Brief :: Filter the entries that follow, copying every line in which the word "Click" appears.

——

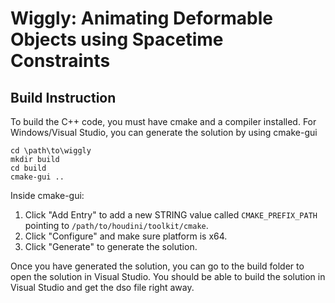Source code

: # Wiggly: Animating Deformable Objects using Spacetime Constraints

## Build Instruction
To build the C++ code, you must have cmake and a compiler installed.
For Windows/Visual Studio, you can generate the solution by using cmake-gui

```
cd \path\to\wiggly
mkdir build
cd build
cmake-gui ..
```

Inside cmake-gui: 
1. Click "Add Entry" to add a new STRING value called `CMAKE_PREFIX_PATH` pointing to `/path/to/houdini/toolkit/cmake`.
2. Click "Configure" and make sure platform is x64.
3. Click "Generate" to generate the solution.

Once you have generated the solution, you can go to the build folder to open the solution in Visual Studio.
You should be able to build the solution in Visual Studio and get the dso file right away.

——

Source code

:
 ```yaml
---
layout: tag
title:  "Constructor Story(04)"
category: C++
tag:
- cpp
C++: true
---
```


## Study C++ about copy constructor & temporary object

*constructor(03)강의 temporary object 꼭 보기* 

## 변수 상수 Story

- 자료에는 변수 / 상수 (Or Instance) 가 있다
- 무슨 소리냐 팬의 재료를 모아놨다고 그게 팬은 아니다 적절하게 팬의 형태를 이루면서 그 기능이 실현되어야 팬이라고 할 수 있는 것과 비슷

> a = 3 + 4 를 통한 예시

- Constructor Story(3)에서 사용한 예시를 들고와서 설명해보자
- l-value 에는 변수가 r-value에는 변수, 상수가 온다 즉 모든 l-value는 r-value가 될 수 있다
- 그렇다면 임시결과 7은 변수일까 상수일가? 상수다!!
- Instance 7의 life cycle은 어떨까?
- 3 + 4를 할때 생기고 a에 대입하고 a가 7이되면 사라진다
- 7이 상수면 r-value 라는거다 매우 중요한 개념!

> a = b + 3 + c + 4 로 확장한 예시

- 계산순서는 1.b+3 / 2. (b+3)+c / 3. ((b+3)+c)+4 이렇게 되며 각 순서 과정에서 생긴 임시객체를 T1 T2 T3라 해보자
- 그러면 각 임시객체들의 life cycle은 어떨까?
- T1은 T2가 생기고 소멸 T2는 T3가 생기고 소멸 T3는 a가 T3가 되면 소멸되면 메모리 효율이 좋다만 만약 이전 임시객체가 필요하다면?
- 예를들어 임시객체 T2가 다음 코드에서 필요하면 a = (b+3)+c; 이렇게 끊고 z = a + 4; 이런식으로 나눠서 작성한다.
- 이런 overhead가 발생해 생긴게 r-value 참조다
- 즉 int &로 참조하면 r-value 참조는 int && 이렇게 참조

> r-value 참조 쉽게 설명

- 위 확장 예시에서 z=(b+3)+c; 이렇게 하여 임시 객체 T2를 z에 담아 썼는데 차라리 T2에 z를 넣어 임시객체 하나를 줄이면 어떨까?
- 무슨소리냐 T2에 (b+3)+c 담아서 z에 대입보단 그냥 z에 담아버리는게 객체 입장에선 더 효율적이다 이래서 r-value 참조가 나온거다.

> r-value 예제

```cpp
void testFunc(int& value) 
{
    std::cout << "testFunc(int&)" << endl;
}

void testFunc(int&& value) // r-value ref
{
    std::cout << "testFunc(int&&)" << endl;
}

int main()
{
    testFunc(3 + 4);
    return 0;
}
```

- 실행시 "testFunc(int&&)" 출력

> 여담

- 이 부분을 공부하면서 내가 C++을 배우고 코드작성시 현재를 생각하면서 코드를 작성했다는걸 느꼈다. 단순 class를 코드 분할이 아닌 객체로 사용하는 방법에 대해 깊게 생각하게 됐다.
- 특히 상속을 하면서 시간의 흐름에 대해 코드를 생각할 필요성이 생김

——

Response area ::
1. Click "Add Entry" to add a new STRING value called `CMAKE_PREFIX_PATH` pointing to `/path/to/houdini/toolkit/cmake`.
2. Click "Configure" and make sure platform is x64.
3. Click "Generate" to generate the solution.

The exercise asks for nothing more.